*** Task input
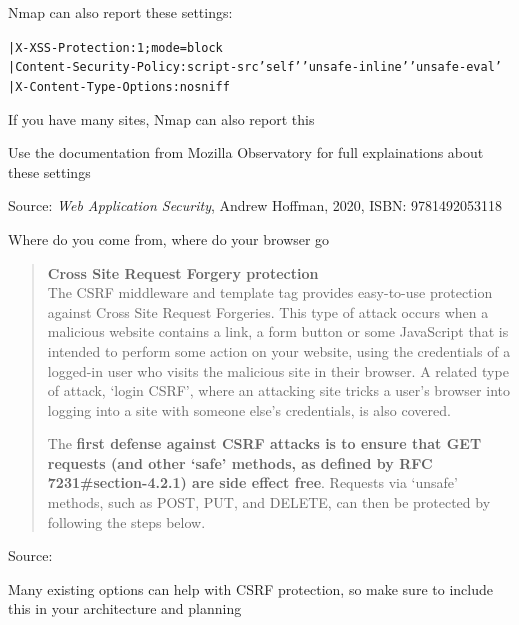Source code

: \documentclass[Screen16to9,17pt]{foils}
\begin{document}
Nmap can also report these settings:
\begin{alltt}
|     X-XSS-Protection: 1;mode=block
|     Content-Security-Policy: script-src 'self' 'unsafe-inline' 'unsafe-eval'
|     X-Content-Type-Options: nosniff
\end{alltt}

\begin{list2}
\item If you have many sites, Nmap can also report this
\item Use the documentation from Mozilla Observatory for full explainations about these settings
\end{list2}


Source: \emph{Web Application Security}, Andrew Hoffman, 2020, ISBN: 9781492053118

\begin{list2}
\item Where do you come from, where do your browser go
\end{list2}



\begin{quote}{\bf
Cross Site Request Forgery protection}\\
The CSRF middleware and template tag provides easy-to-use protection against Cross Site Request Forgeries. This type of attack occurs when a malicious website contains a link, a form button or some JavaScript that is intended to perform some action on your website, using the credentials of a logged-in user who visits the malicious site in their browser. A related type of attack, ‘login CSRF’, where an attacking site tricks a user’s browser into logging into a site with someone else’s credentials, is also covered.

The {\bf first defense against CSRF attacks is to ensure that GET requests (and other ‘safe’ methods, as defined by RFC 7231\#section-4.2.1) are side effect free}. Requests via ‘unsafe’ methods, such as POST, PUT, and DELETE, can then be protected by following the steps below.
\end{quote}
Source: 

\begin{list2}
\item Many existing options can help with CSRF protection, so make sure to include this in your architecture and planning
\end{list2}
\end{document}
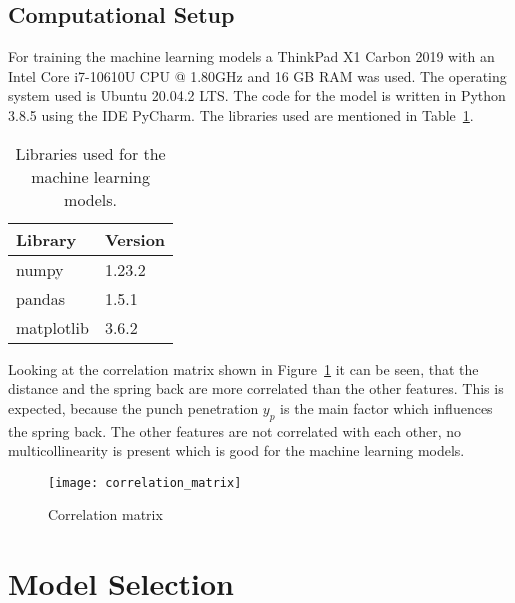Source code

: 
\subsection{Computational Setup}
For training the machine learning models a ThinkPad X1 Carbon 2019 with an Intel Core i7-10610U CPU @ 1.80GHz and 16 GB RAM was used. The operating system used is Ubuntu 20.04.2 LTS. The code for the model is written in Python 3.8.5 using the IDE PyCharm. The libraries used are mentioned in Table~\ref{table:libraries}.

\captionsetup{width=1\textwidth}

\begin{table}[H]
    \centering
    \begin{tabular}{|ll|}
        \hline
        \textbf{Library} & \textbf{Version} \\
        \hline
        numpy            & 1.23.2           \\
        pandas           & 1.5.1            \\
        matplotlib       & 3.6.2            \\ \hline
    \end{tabular}
    \caption{Libraries used for the machine learning models.}
    \label{table:libraries}
\end{table}

Looking at the correlation matrix shown in Figure~\ref*{fig:correlation_matrix} it can be seen, that the distance and the spring back are more correlated than the other features. This is expected, because the punch penetration $y_p$ is the main factor which influences the spring back. The other features are not correlated with each other, no multicollinearity is present which is good for the machine learning models.

\begin{figure}[H]
    \centering
    \texttt{[image: correlation\_matrix]}
    \caption{Correlation matrix}
    \label{fig:correlation_matrix}
\end{figure}

\section{Model Selection}
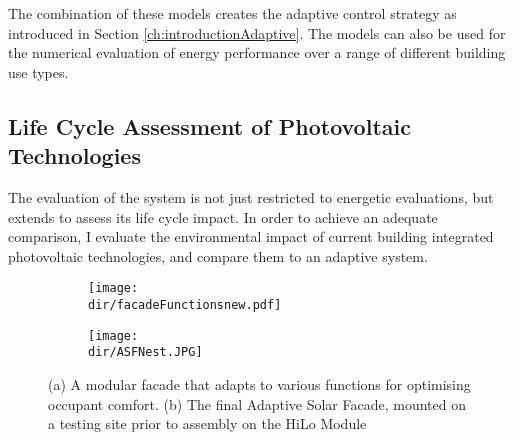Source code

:The combination of these models creates the adaptive control strategy as introduced in Section \ref{ch:introductionAdaptive}. The models can also be used for the numerical evaluation of energy performance over a range of different building use types.

\subsection{Life Cycle Assessment of Photovoltaic Technologies}
The evaluation of the system is not just restricted to energetic evaluations, but extends to assess its life cycle impact. In order to achieve an adequate comparison, I evaluate the environmental impact of current building integrated photovoltaic technologies, and compare them to an adaptive system. 




\begin{figure}
    \centering
    \begin{subfigure}[b]{0.8\columnwidth}
        \texttt{[image: \\dir/facadeFunctionsnew.pdf]}
		\caption{}
        \label{fig:facadefunctions}
    \end{subfigure} 
    \vspace{10mm}

    \begin{subfigure}[b]{0.8\columnwidth}
        \texttt{[image: \\dir/ASFNest.JPG]}
		\caption{}
        \label{fig:ASFNest}
    \end{subfigure}
    \hfill

    \caption{(a) A modular facade that adapts to various functions for optimising occupant comfort. (b) The final Adaptive Solar Facade, mounted on a testing site prior to assembly on the HiLo Module}
\end{figure}

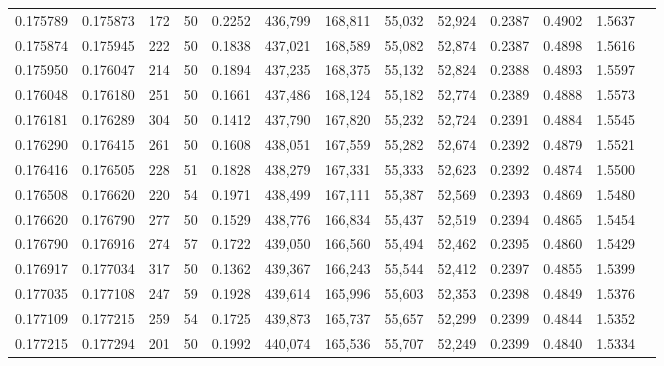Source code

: \begin{tabular}{rrrrrrrrrrrrr}
0.175789 & 0.175873 &   172 &  50 &                                     0.2252 & 436,799 & 168,811 &  55,032 &  52,924 & 0.2387 & 0.4902 & 1.5637 \\
0.175874 & 0.175945 &   222 &  50 &                                     0.1838 & 437,021 & 168,589 &  55,082 &  52,874 & 0.2387 & 0.4898 & 1.5616 \\
0.175950 & 0.176047 &   214 &  50 &                                     0.1894 & 437,235 & 168,375 &  55,132 &  52,824 & 0.2388 & 0.4893 & 1.5597 \\
0.176048 & 0.176180 &   251 &  50 &                                     0.1661 & 437,486 & 168,124 &  55,182 &  52,774 & 0.2389 & 0.4888 & 1.5573 \\
0.176181 & 0.176289 &   304 &  50 &                                     0.1412 & 437,790 & 167,820 &  55,232 &  52,724 & 0.2391 & 0.4884 & 1.5545 \\
0.176290 & 0.176415 &   261 &  50 &                                     0.1608 & 438,051 & 167,559 &  55,282 &  52,674 & 0.2392 & 0.4879 & 1.5521 \\
0.176416 & 0.176505 &   228 &  51 &                                     0.1828 & 438,279 & 167,331 &  55,333 &  52,623 & 0.2392 & 0.4874 & 1.5500 \\
0.176508 & 0.176620 &   220 &  54 &                                     0.1971 & 438,499 & 167,111 &  55,387 &  52,569 & 0.2393 & 0.4869 & 1.5480 \\
0.176620 & 0.176790 &   277 &  50 &                                     0.1529 & 438,776 & 166,834 &  55,437 &  52,519 & 0.2394 & 0.4865 & 1.5454 \\
0.176790 & 0.176916 &   274 &  57 &                                     0.1722 & 439,050 & 166,560 &  55,494 &  52,462 & 0.2395 & 0.4860 & 1.5429 \\
0.176917 & 0.177034 &   317 &  50 &                                     0.1362 & 439,367 & 166,243 &  55,544 &  52,412 & 0.2397 & 0.4855 & 1.5399 \\
0.177035 & 0.177108 &   247 &  59 &                                     0.1928 & 439,614 & 165,996 &  55,603 &  52,353 & 0.2398 & 0.4849 & 1.5376 \\
0.177109 & 0.177215 &   259 &  54 &                                     0.1725 & 439,873 & 165,737 &  55,657 &  52,299 & 0.2399 & 0.4844 & 1.5352 \\
0.177215 & 0.177294 &   201 &  50 &                                     0.1992 & 440,074 & 165,536 &  55,707 &  52,249 & 0.2399 & 0.4840 & 1.5334 \\

\end{tabular}
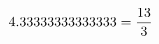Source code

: \documentclass[preview]{standalone}
\begin{document}
\begin{align*}
\special{dvisvgm:raw <g id='unique000'>}4.33333333333333 = \frac{13}{3}\special{dvisvgm:raw </g>}
\end{align*}
\end{document}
******
Task to carry out
Look through the data above and return exactly the lines from the one that contains "0.176181 & 0.176289" to the one that contains "0.176790 & 0.176916", inclusive, with nothing else.

Exercise answer
0.176181 & 0.176289 &   304 &  50 &                                     0.1412 & 437,790 & 167,820 &  55,232 &  52,724 & 0.2391 & 0.4884 & 1.5545 \\
0.176290 & 0.176415 &   261 &  50 &                                     0.1608 & 438,051 & 167,559 &  55,282 &  52,674 & 0.2392 & 0.4879 & 1.5521 \\
0.176416 & 0.176505 &   228 &  51 &                                     0.1828 & 438,279 & 167,331 &  55,333 &  52,623 & 0.2392 & 0.4874 & 1.5500 \\
0.176508 & 0.176620 &   220 &  54 &                                     0.1971 & 438,499 & 167,111 &  55,387 &  52,569 & 0.2393 & 0.4869 & 1.5480 \\
0.176620 & 0.176790 &   277 &  50 &                                     0.1529 & 438,776 & 166,834 &  55,437 &  52,519 & 0.2394 & 0.4865 & 1.5454 \\
0.176790 & 0.176916 &   274 &  57 &                                     0.1722 & 439,050 & 166,560 &  55,494 &  52,462 & 0.2395 & 0.4860 & 1.5429 \\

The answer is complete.